Fig 1. Understanding Semantics of SLDs.

https://doi.org/10.1371/journal.pone.0340719.g001

To address these challenges, this study makes the following key contributions:

A novel SLD image dataset designed for symbol classification tasks.
An advanced deep learning model that integrates the HRAM to enhance feature extraction and capture fine-grained symbol details.
A Proximity-aware Loss Function (PaL) customized to improve semantic processing and classification accuracy in dense and cluttered regions of SLDs.

Building on this approach, this study proposes a novel deep learning-based symbol classification model that leverages SLD images exclusively for classifying prevalent symbols. The proposed solution begins with annotated and reviewed SLD images, which are used to train the deep learning model. By automating symbol classification, this approach not only addresses the limitations of traditional methods but also reduces the reliance on specialized human expertise for operational and maintenance tasks. This innovation streamlines the process, enhancing efficiency and accuracy in SLD interpretation.

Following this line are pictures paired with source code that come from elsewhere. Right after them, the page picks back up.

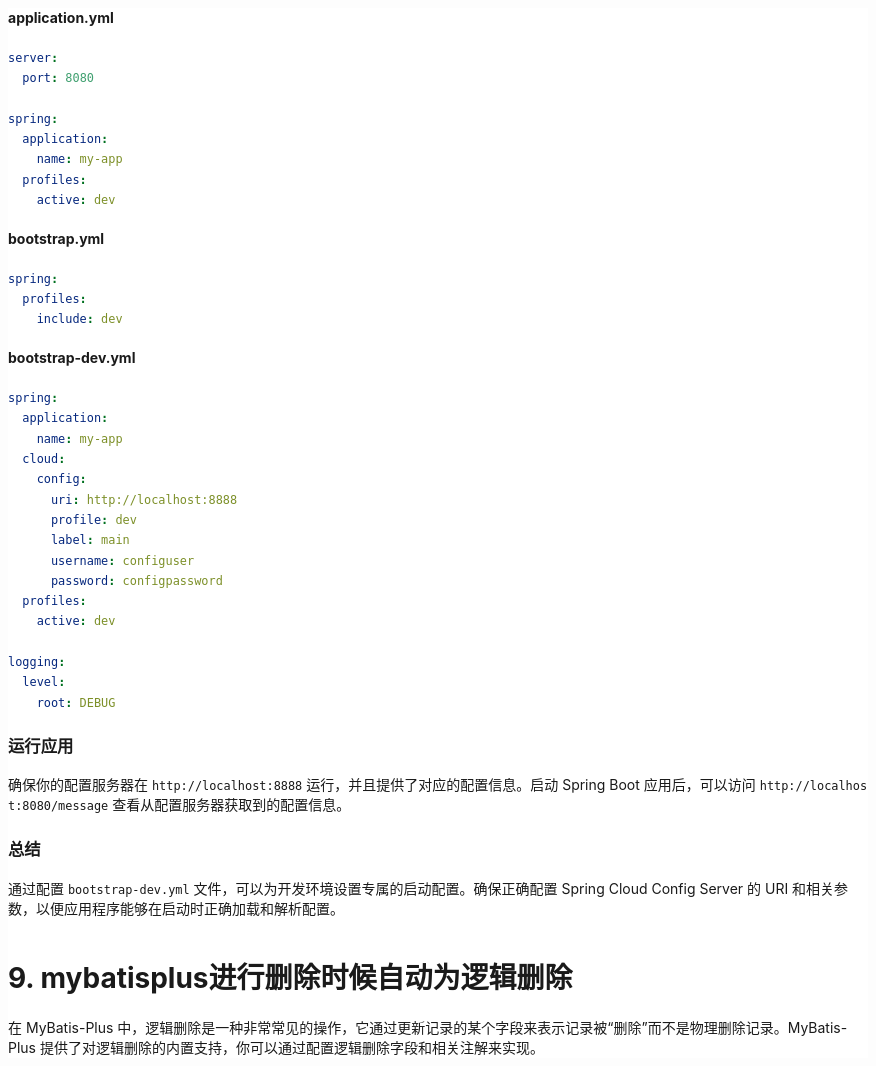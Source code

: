 #### application.yml

```yaml
server:
  port: 8080

spring:
  application:
    name: my-app
  profiles:
    active: dev
```

#### bootstrap.yml

```yaml
spring:
  profiles:
    include: dev
```

#### bootstrap-dev.yml

```yaml
spring:
  application:
    name: my-app
  cloud:
    config:
      uri: http://localhost:8888
      profile: dev
      label: main
      username: configuser
      password: configpassword
  profiles:
    active: dev

logging:
  level:
    root: DEBUG
```

### 运行应用

确保你的配置服务器在 `http://localhost:8888` 运行，并且提供了对应的配置信息。启动 Spring Boot 应用后，可以访问 `http://localhost:8080/message` 查看从配置服务器获取到的配置信息。

### 总结

通过配置 `bootstrap-dev.yml` 文件，可以为开发环境设置专属的启动配置。确保正确配置 Spring Cloud Config Server 的 URI 和相关参数，以便应用程序能够在启动时正确加载和解析配置。

# 9. mybatisplus进行删除时候自动为逻辑删除
在 MyBatis-Plus 中，逻辑删除是一种非常常见的操作，它通过更新记录的某个字段来表示记录被“删除”而不是物理删除记录。MyBatis-Plus 提供了对逻辑删除的内置支持，你可以通过配置逻辑删除字段和相关注解来实现。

The remainder of this manuscript is organized as follows. Section 2 presents a detailed review of related work, focusing on existing methods and recent advances in symbol classification for SLDs. Section 3 describes the proposed methodology, including dataset development, model benchmarking, and the design of enhanced deep learning architecture. Section 4 reports the experimental results and performance evaluation of the proposed approach. Finally, Section 5 concludes the study, summarizing key findings and outlining directions for future research.

Related works

Existing methodologies for interpreting SLDs frequently encounter challenges in accurately extracting and interpreting complex symbols and relationships, often relying on rule-based systems or traditional image processing techniques that lack the adaptability to handle variations in diagram styles and complexities.

Traditional methods for symbol classification.

Traditional methods for symbol classification in engineering drawings, such as Template Matching, Rule-Based Methods, Feature-Based Classification, and Statistical Shape Modeling, have been widely used due to their simplicity and interpretability [13]. However, they struggle with symbol variability, overlapping elements, and complex layouts, particularly in SLDs [14]. Template Matching, implemented in OpenCV, relies on similarity measures but is highly sensitive to resolution, occlusion, and environmental complexity, leading to high false positives and negatives [14]. Heuristic and Rule-Based Methods, like those developed by Lee et al., use predefined geometric rules for classification but lack adaptability to new symbols and require extensive manual updates. Feature-Based Classification, using techniques like Histogram of Oriented Gradients (HOG) and Scale-Invariant Feature Transform (SIFT) with SVM or KNN classifiers, performs well on clean images but suffers in noisy or cluttered environments where symbols overlap [15].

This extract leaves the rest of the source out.